Exactly reproduce all the records, keeping pictures out of the copy.

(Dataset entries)
________________________________________

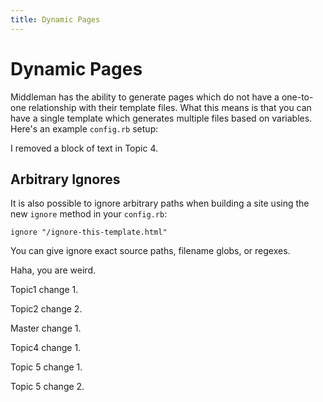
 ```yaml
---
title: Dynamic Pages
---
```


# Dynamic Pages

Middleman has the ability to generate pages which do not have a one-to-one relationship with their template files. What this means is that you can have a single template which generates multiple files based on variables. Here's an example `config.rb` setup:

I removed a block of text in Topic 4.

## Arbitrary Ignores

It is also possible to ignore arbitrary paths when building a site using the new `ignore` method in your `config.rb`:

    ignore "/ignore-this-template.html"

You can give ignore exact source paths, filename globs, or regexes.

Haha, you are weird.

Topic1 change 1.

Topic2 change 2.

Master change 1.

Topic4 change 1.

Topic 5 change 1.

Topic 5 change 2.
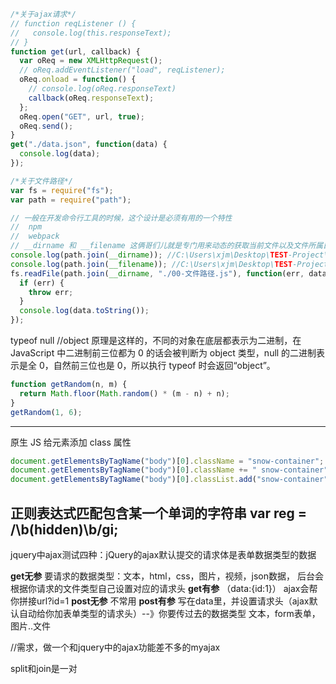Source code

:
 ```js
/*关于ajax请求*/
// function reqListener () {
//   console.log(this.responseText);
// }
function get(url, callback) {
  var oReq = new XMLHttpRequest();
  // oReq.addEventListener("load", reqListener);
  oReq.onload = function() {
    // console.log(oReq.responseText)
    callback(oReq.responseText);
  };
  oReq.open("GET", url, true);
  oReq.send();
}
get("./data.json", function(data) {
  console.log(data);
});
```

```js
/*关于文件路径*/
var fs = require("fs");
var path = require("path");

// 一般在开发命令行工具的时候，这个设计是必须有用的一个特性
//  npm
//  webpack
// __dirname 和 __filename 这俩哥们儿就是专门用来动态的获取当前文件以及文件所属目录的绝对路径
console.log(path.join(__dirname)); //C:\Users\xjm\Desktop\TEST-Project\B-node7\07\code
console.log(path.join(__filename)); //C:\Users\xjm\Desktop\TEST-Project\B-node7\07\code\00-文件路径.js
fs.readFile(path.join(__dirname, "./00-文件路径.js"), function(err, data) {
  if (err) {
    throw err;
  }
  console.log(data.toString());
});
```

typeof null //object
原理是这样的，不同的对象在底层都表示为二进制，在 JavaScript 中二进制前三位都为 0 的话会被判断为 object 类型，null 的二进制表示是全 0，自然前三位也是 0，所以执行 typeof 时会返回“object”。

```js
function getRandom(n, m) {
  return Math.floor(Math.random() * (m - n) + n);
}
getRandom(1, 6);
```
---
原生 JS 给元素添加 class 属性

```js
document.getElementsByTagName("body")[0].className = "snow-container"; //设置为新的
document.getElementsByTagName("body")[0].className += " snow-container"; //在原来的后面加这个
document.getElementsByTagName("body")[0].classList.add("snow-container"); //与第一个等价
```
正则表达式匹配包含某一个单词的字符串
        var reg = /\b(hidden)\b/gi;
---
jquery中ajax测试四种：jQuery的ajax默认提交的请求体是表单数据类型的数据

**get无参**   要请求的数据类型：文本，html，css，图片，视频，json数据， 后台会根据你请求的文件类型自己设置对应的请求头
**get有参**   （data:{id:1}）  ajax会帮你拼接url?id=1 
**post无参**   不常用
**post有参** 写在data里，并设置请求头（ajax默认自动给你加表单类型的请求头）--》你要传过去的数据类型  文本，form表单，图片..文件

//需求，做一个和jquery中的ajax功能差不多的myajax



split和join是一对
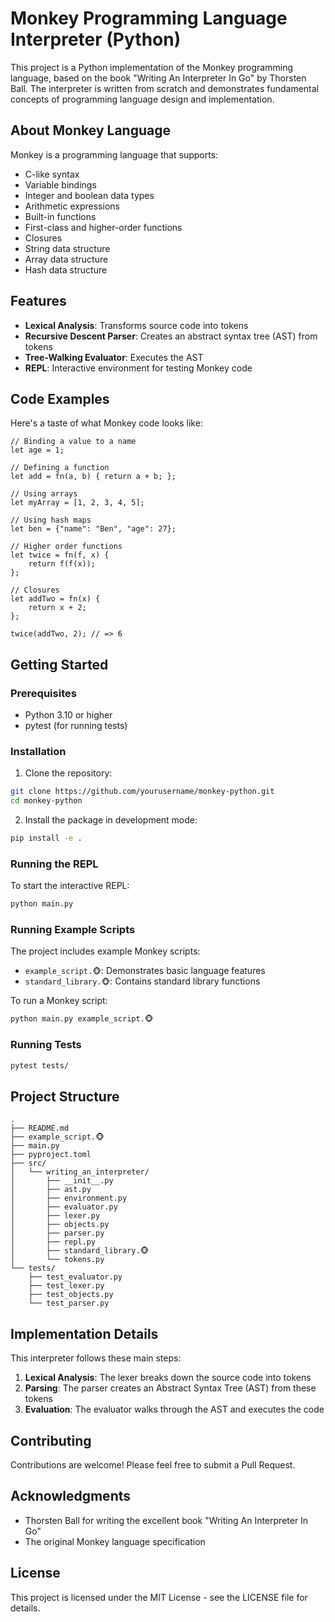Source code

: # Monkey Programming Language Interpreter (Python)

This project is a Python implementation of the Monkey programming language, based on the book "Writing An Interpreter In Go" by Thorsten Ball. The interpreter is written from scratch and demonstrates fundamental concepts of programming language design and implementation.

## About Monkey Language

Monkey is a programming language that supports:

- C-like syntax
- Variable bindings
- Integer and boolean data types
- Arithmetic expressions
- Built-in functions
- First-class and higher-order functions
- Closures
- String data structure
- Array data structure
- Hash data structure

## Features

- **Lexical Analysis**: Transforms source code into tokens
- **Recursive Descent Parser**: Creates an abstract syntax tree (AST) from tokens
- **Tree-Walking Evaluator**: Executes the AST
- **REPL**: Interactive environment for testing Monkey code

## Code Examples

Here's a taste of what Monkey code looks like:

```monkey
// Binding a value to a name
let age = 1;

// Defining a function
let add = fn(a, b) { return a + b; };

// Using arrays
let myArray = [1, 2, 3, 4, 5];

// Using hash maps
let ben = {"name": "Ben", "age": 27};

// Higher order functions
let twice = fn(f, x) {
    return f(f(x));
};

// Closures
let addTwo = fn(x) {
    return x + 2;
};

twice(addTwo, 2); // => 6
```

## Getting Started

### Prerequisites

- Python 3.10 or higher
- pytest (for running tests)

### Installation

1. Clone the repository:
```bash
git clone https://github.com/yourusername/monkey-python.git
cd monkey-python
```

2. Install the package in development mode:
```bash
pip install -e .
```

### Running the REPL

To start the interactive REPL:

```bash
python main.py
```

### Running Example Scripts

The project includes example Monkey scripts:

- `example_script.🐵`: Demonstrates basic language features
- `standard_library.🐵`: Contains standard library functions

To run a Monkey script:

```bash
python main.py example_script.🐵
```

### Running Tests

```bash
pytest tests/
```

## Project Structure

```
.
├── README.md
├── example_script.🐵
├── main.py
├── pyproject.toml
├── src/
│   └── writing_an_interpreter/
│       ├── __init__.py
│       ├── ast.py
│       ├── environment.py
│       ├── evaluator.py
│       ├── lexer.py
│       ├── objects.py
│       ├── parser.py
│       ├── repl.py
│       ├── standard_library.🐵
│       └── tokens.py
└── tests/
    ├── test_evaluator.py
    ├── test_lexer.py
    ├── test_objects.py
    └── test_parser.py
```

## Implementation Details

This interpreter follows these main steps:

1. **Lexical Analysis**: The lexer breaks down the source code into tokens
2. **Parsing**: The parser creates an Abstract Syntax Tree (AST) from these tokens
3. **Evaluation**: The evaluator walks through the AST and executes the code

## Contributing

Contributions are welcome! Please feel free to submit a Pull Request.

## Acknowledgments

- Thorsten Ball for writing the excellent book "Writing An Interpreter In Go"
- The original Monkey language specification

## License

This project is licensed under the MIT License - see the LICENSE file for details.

________________________________________

**Exercise solution:**
 ```yaml
---
title: Dynamic Pages
---
```


# Dynamic Pages

Middleman has the ability to generate pages which do not have a one-to-one relationship with their template files. What this means is that you can have a single template which generates multiple files based on variables. Here's an example `config.rb` setup:

I removed a block of text in Topic 4.

## Arbitrary Ignores

It is also possible to ignore arbitrary paths when building a site using the new `ignore` method in your `config.rb`:

    ignore "/ignore-this-template.html"

You can give ignore exact source paths, filename globs, or regexes.

Haha, you are weird.

Topic1 change 1.

Topic2 change 2.

Master change 1.

Topic4 change 1.

Topic 5 change 1.

Topic 5 change 2.
Source code

:
 ```js
/*关于ajax请求*/
// function reqListener () {
//   console.log(this.responseText);
// }
function get(url, callback) {
  var oReq = new XMLHttpRequest();
  // oReq.addEventListener("load", reqListener);
  oReq.onload = function() {
    // console.log(oReq.responseText)
    callback(oReq.responseText);
  };
  oReq.open("GET", url, true);
  oReq.send();
}
get("./data.json", function(data) {
  console.log(data);
});
```

```js
/*关于文件路径*/
var fs = require("fs");
var path = require("path");

// 一般在开发命令行工具的时候，这个设计是必须有用的一个特性
//  npm
//  webpack
// __dirname 和 __filename 这俩哥们儿就是专门用来动态的获取当前文件以及文件所属目录的绝对路径
console.log(path.join(__dirname)); //C:\Users\xjm\Desktop\TEST-Project\B-node7\07\code
console.log(path.join(__filename)); //C:\Users\xjm\Desktop\TEST-Project\B-node7\07\code\00-文件路径.js
fs.readFile(path.join(__dirname, "./00-文件路径.js"), function(err, data) {
  if (err) {
    throw err;
  }
  console.log(data.toString());
});
```

typeof null //object
原理是这样的，不同的对象在底层都表示为二进制，在 JavaScript 中二进制前三位都为 0 的话会被判断为 object 类型，null 的二进制表示是全 0，自然前三位也是 0，所以执行 typeof 时会返回“object”。

```js
function getRandom(n, m) {
  return Math.floor(Math.random() * (m - n) + n);
}
getRandom(1, 6);
```
---
原生 JS 给元素添加 class 属性

```js
document.getElementsByTagName("body")[0].className = "snow-container"; //设置为新的
document.getElementsByTagName("body")[0].className += " snow-container"; //在原来的后面加这个
document.getElementsByTagName("body")[0].classList.add("snow-container"); //与第一个等价
```
正则表达式匹配包含某一个单词的字符串
        var reg = /\b(hidden)\b/gi;
---
jquery中ajax测试四种：jQuery的ajax默认提交的请求体是表单数据类型的数据

**get无参**   要请求的数据类型：文本，html，css，图片，视频，json数据， 后台会根据你请求的文件类型自己设置对应的请求头
**get有参**   （data:{id:1}）  ajax会帮你拼接url?id=1 
**post无参**   不常用
**post有参** 写在data里，并设置请求头（ajax默认自动给你加表单类型的请求头）--》你要传过去的数据类型  文本，form表单，图片..文件

//需求，做一个和jquery中的ajax功能差不多的myajax



split和join是一对
Source code

: # Monkey Programming Language Interpreter (Python)

This project is a Python implementation of the Monkey programming language, based on the book "Writing An Interpreter In Go" by Thorsten Ball. The interpreter is written from scratch and demonstrates fundamental concepts of programming language design and implementation.

## About Monkey Language

Monkey is a programming language that supports:

- C-like syntax
- Variable bindings
- Integer and boolean data types
- Arithmetic expressions
- Built-in functions
- First-class and higher-order functions
- Closures
- String data structure
- Array data structure
- Hash data structure

## Features

- **Lexical Analysis**: Transforms source code into tokens
- **Recursive Descent Parser**: Creates an abstract syntax tree (AST) from tokens
- **Tree-Walking Evaluator**: Executes the AST
- **REPL**: Interactive environment for testing Monkey code

## Code Examples

Here's a taste of what Monkey code looks like:

```monkey
// Binding a value to a name
let age = 1;

// Defining a function
let add = fn(a, b) { return a + b; };

// Using arrays
let myArray = [1, 2, 3, 4, 5];

// Using hash maps
let ben = {"name": "Ben", "age": 27};

// Higher order functions
let twice = fn(f, x) {
    return f(f(x));
};

// Closures
let addTwo = fn(x) {
    return x + 2;
};

twice(addTwo, 2); // => 6
```

## Getting Started

### Prerequisites

- Python 3.10 or higher
- pytest (for running tests)

### Installation

1. Clone the repository:
```bash
git clone https://github.com/yourusername/monkey-python.git
cd monkey-python
```

2. Install the package in development mode:
```bash
pip install -e .
```

### Running the REPL

To start the interactive REPL:

```bash
python main.py
```

### Running Example Scripts

The project includes example Monkey scripts:

- `example_script.🐵`: Demonstrates basic language features
- `standard_library.🐵`: Contains standard library functions

To run a Monkey script:

```bash
python main.py example_script.🐵
```

### Running Tests

```bash
pytest tests/
```

## Project Structure

```
.
├── README.md
├── example_script.🐵
├── main.py
├── pyproject.toml
├── src/
│   └── writing_an_interpreter/
│       ├── __init__.py
│       ├── ast.py
│       ├── environment.py
│       ├── evaluator.py
│       ├── lexer.py
│       ├── objects.py
│       ├── parser.py
│       ├── repl.py
│       ├── standard_library.🐵
│       └── tokens.py
└── tests/
    ├── test_evaluator.py
    ├── test_lexer.py
    ├── test_objects.py
    └── test_parser.py
```

## Implementation Details

This interpreter follows these main steps:

1. **Lexical Analysis**: The lexer breaks down the source code into tokens
2. **Parsing**: The parser creates an Abstract Syntax Tree (AST) from these tokens
3. **Evaluation**: The evaluator walks through the AST and executes the code

## Contributing

Contributions are welcome! Please feel free to submit a Pull Request.

## Acknowledgments

- Thorsten Ball for writing the excellent book "Writing An Interpreter In Go"
- The original Monkey language specification

## License

This project is licensed under the MIT License - see the LICENSE file for details.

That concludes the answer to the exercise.